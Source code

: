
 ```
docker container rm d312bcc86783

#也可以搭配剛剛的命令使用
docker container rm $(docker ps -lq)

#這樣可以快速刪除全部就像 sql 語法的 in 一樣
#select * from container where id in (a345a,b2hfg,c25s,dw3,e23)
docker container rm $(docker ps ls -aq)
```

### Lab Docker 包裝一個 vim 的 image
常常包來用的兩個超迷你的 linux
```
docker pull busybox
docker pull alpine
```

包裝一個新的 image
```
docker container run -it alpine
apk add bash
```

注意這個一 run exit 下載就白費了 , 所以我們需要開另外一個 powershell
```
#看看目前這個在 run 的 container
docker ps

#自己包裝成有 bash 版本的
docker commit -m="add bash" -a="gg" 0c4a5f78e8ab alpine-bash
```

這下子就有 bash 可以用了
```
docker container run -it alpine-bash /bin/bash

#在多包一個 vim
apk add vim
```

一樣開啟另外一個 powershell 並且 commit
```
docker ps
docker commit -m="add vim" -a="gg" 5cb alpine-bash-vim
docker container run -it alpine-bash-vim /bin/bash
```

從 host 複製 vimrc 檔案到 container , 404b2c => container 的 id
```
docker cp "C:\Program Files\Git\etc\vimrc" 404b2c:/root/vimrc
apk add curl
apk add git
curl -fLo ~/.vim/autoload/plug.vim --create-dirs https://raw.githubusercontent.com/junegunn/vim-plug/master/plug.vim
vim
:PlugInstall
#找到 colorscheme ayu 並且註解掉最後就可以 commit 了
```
▬▬▬
THE PROBLEM: Gather up, from the records above, each line where the word "image" appears.

YOUR RESPONSE:
### Lab Docker 包裝一個 vim 的 image
包裝一個新的 image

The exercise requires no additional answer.